Condò sulla corsa Scudetto: "Squadre stanche e fiaccate dagli episodi arbitrali"
Il giornalista Paolo Condò, sulle colonne del Corriere della Sera, analizza i temi principali della Serie A a partire dalla lotta Scudetto: "II pari dell'Inter aveva offerto al Milan una finestra per risalire, ma i rossoneri hanno mancato il colpo. È curioso che la Lazio, dopo aver tolto lo scudetto all'Inter un anno fa, glielo abbia quasi restituito adesso. Stiamo assistendo a una volata fra squadre stanche di testa, fiaccate dalle infinite polemiche arbitrali che hanno innegabili basi ma spostano ogni analisi sul piano del lamento se non addirittura del complotto. A fine stagione sarà necessario un reset profondo".
Il Milan avrebbe potuto insidiare l'Inter.
"Ha fatto capire di non avere la forza per salire ancora, perché ha il quinto attacco del torneo e nelle serate in cui deve spingere, com'era questa, non riesce a farlo senza scoprirsi. Ora penserà a mettere in sicurezza il posto Champions, tenendo presente che il Napoli gli è ormai addosso, ma la Juve quinta dista ancora 7 punti, che sono tanti".
Il Como ora è al quarto posto ed è artefice del proprio destino.

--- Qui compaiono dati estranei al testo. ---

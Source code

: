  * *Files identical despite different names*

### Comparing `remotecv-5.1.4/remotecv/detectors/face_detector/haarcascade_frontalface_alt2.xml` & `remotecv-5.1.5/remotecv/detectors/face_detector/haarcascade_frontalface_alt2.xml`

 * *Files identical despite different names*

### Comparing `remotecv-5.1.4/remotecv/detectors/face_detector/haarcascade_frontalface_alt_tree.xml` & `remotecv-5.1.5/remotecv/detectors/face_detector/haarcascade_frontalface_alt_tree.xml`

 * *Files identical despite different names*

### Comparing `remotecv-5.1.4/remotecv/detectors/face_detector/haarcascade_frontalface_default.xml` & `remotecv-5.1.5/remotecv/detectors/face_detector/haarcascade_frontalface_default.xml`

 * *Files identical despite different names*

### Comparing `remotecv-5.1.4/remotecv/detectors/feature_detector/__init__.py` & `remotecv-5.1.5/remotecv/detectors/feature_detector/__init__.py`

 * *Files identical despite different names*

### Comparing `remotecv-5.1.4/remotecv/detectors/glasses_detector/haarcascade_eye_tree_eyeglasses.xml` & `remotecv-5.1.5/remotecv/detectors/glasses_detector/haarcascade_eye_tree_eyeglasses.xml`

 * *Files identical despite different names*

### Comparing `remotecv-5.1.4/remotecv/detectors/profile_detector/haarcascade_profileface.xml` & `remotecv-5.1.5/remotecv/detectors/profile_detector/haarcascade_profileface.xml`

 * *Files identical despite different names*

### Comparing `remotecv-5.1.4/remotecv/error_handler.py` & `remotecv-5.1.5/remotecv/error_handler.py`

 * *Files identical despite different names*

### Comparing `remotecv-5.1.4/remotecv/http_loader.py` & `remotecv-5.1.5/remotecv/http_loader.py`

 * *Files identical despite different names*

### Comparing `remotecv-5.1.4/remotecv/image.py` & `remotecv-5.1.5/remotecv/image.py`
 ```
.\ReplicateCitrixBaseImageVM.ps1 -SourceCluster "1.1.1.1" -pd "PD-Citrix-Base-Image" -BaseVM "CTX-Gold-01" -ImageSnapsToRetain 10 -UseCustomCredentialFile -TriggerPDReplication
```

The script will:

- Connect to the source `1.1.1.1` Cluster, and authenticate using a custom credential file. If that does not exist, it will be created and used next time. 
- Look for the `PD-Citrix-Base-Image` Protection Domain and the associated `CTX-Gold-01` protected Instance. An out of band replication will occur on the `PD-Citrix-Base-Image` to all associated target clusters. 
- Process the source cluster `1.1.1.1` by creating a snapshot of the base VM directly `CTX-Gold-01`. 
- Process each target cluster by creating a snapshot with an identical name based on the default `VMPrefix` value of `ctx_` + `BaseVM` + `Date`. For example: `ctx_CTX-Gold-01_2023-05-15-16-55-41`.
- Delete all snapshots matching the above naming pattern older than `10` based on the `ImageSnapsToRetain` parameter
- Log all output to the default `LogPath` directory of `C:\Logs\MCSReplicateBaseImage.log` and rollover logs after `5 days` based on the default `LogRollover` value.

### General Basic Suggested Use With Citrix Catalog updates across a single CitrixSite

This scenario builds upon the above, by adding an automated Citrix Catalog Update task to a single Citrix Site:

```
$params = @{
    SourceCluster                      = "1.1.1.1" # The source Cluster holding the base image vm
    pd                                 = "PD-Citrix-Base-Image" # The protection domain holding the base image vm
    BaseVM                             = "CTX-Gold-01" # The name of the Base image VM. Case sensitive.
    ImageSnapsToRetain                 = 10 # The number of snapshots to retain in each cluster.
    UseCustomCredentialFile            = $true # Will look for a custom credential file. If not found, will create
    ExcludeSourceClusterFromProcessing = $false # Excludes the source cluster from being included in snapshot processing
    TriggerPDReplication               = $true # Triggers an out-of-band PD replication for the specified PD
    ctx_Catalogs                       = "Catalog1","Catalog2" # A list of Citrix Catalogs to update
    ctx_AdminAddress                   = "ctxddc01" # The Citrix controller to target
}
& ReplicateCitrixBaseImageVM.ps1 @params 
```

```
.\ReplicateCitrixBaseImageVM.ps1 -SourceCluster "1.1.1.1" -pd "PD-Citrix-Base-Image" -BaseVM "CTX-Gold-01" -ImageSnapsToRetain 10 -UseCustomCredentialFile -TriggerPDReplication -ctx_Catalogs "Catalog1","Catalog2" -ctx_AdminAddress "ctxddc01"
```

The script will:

"Cesc Fabregas non ha un buon rapporto con gli allenatori italiani, che gli rimproverano un comportamento in panchina distante da quello richiesto a un quasi rookie. Questa gloria del calcio catalano sta sull'anima per due motivi: perché la proprietà gli compra tutti i giocatori che vuole (invidia sana), e perché con questi non ha cucinato la solita minestra ma ha costruito una squadra capace di un bellissimo calcio (invidia fegatosa). || Como è una squadra spagnola trapiantata in Serie A. Una ricchezza se pensate che la crescita venga dal confronto tra scuole".